Charles Dickens

I most heartily wish that I could charm you now not to see me, not to think of me, not to hear me--I most heartily wish that I could make you see in my stead the multitude of innocent and bereaved children who are looking towards these schools, and entreating with uplifted hands to be let in. A very famous advocate once said, in speaking of his fears of failure when he had first to speak in court, being very poor, that he felt his little children tugging at his skirts, and that recovered him. Will you think of the number of little children who are tugging at my skirts, when I ask you, in their names, on their behalf, and in their little persons, and in no strength of my own, to encourage and assist this work?

At a later period of the evening Mr. Dickens proposed the health of the President of the Institution, Lord John Russell. He said he should do nothing so superfluous and so unnecessary as to descant upon his lordship's many faithful, long, and great public services, upon the honour and integrity with which he had pursued his straightforward public course through every difficulty, or upon the manly, gallant, and courageous character, which rendered him certain, in the eyes alike of friends and opponents, to rise with every rising occasion, and which, like the seal of Solomon, in the old Arabian story, enclosed in a not very large casket the soul of a giant. In answer to loud cheers, he said he had felt perfectly certain, that that would be the response for in no English assembly that he had ever seen was it necessary to do more than mention the name of Lord John Russell to ensure a manifestation of personal respect and grateful remembrance.


[The forty-eighth Anniversary of the establishment of the Artists' Benevolent Fund took place on the above date at the Freemasons' Tavern. The chair was taken by Mr. Charles Dickens, who, after having disposed of the preliminary toasts with his usual felicity, proceeded to advocate the claims of the Institution in whose interest the company had assembled, in the following terms:-]
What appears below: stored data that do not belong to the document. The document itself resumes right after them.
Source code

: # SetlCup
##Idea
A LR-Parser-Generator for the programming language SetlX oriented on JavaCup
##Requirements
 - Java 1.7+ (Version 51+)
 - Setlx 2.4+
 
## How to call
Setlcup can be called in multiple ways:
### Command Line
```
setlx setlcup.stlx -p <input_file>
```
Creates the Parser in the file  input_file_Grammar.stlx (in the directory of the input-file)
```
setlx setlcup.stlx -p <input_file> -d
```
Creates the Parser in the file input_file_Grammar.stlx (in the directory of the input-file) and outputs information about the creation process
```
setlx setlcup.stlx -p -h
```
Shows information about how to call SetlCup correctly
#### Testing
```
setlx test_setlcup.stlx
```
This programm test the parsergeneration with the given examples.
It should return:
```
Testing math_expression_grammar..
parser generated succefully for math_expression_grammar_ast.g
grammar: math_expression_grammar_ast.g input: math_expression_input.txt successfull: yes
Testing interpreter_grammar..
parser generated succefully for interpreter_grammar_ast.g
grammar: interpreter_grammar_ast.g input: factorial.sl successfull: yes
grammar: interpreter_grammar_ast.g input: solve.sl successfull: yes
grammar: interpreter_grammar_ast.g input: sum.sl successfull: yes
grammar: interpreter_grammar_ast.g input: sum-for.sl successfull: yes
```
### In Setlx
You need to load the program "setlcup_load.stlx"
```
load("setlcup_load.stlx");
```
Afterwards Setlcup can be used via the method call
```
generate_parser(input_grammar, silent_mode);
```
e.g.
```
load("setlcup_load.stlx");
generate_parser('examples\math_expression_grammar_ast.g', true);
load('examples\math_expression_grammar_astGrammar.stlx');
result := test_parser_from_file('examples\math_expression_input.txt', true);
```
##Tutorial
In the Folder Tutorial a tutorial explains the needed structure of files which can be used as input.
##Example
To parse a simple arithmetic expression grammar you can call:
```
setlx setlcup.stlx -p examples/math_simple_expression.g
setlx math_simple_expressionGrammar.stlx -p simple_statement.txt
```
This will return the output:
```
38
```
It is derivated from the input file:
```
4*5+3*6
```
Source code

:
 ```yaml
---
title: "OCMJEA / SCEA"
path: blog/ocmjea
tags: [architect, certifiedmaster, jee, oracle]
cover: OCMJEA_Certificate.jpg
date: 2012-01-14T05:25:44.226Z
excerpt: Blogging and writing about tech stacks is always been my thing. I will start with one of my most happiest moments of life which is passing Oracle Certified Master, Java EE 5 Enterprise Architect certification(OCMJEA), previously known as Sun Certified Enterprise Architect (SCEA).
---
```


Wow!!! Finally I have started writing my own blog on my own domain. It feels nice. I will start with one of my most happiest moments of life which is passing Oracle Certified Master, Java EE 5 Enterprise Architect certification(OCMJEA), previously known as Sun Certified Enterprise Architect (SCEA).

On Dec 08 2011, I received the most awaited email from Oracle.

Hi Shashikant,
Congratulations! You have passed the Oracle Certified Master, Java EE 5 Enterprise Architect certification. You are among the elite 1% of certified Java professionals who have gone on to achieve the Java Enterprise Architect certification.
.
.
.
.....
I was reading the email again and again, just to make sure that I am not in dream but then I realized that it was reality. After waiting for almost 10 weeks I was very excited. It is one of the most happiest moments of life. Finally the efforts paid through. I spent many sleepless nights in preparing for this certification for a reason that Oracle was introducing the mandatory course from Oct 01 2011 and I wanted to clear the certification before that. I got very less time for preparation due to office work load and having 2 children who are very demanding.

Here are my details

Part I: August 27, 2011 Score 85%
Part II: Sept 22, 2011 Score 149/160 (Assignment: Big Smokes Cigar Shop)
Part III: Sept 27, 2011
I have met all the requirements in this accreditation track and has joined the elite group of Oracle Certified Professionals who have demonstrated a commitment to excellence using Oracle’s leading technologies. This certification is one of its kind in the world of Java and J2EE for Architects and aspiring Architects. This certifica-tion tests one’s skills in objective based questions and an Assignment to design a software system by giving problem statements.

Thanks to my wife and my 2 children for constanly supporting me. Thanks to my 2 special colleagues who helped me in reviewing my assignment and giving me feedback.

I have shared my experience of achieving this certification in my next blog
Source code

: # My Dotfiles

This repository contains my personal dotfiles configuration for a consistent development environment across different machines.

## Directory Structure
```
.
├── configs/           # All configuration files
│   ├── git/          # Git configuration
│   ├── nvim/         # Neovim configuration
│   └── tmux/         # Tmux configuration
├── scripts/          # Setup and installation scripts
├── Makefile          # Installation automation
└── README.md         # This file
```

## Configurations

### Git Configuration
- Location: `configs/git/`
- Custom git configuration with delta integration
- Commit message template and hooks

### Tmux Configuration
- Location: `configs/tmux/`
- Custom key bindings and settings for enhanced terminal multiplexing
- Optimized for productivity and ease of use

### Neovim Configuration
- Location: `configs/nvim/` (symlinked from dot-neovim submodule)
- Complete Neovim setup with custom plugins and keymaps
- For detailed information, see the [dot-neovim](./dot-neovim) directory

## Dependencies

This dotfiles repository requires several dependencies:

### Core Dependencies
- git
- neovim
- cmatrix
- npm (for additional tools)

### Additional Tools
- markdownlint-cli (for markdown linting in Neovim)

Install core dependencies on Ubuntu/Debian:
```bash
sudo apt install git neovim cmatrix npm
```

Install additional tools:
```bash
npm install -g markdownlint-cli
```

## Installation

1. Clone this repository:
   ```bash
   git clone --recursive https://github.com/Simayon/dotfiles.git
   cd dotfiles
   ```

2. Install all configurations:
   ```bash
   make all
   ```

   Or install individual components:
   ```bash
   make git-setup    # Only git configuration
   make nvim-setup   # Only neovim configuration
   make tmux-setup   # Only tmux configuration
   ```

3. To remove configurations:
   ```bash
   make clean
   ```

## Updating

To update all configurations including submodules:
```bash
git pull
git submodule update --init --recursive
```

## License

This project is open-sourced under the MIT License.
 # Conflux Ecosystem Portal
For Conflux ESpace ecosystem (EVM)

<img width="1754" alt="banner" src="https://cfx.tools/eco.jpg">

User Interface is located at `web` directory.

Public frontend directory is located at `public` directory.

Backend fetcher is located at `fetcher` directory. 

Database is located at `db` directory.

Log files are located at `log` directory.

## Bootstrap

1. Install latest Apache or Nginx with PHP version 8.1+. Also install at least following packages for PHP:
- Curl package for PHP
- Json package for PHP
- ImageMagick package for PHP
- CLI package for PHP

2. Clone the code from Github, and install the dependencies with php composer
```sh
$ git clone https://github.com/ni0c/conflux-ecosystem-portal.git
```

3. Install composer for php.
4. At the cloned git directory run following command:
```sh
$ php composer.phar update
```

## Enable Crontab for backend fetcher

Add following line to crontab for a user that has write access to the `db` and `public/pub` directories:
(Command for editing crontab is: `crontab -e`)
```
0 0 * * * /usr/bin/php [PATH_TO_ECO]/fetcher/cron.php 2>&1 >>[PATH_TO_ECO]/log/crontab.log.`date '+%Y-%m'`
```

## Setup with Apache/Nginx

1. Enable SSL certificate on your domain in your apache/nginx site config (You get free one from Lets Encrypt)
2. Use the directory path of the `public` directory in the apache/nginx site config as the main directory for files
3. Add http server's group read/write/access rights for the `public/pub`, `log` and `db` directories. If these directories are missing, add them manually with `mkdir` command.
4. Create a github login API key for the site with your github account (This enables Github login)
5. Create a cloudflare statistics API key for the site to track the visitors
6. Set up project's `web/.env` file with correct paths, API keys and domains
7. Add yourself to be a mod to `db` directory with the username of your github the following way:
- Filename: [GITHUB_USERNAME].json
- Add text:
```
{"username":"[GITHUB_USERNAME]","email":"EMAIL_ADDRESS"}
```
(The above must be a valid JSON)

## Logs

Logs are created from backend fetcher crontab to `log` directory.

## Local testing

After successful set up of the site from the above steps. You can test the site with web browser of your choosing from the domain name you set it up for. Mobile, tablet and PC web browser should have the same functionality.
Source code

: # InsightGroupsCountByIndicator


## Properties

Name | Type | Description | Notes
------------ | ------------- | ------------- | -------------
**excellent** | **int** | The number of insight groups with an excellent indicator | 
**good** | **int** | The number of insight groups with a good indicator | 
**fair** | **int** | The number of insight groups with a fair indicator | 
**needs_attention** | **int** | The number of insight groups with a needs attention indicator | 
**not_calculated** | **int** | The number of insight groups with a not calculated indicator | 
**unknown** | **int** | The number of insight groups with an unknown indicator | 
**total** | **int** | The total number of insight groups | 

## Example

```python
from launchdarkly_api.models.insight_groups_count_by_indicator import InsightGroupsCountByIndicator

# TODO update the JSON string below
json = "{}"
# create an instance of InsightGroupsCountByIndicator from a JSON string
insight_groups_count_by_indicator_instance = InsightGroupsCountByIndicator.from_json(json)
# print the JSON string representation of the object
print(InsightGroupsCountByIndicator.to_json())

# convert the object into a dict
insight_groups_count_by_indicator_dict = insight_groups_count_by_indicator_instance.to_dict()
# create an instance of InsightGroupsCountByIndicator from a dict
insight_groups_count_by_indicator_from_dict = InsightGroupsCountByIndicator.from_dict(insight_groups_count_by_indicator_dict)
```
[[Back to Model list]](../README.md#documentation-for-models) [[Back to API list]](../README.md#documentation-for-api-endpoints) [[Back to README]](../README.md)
Ladies and gentlemen,--There is an absurd theatrical story which was once told to me by a dear and valued friend, who has now passed from this sublunary stage, and which is not without its moral as applied to myself, in my present presidential position. In a certain theatrical company was included a man, who on occasions of emergency was capable of taking part in the whole round of the British drama, provided he was allowed to use his own language in getting through the dialogue. It happened one night that Reginald, in the Castle Spectre, was taken ill, and this veteran of a hundred characters was, of course, called up for the vacant part. He responded with his usual promptitude, although knowing nothing whatever of the character, but while they were getting him into the dress, he expressed a not unreasonable wish to know in some vague way what the part was about. He was not particular as to details, but in order that he might properly pourtray his sufferings, he thought he should have some slight inkling as to what really had happened to him. As, for example, what murders he had committed, whose father he was, of what misfortunes he was the victim,--in short, in a general way to know why he was in that place at all. They said to him, "Here you are, chained in a dungeon, an unhappy father; you have been here for seventeen years, during which time you have never seen your daughter; you have lived upon bread and water, and, in consequence, are extremely weak, and suffer from occasional lowness of spirits."--"All right," said the actor of universal capabilities, "ring up." When he was discovered to the audience, he presented an extremely miserable appearance, was very favourably received, and gave every sign of going on well, until, through some mental confusion as to his instructions, he opened the business of the act by stating in pathetic terms, that he had been confined in that dungeon seventeen years, during which time he had not tasted a morsel of food, to which circumstance he was inclined to attribute the fact of his being at that moment very much out of condition.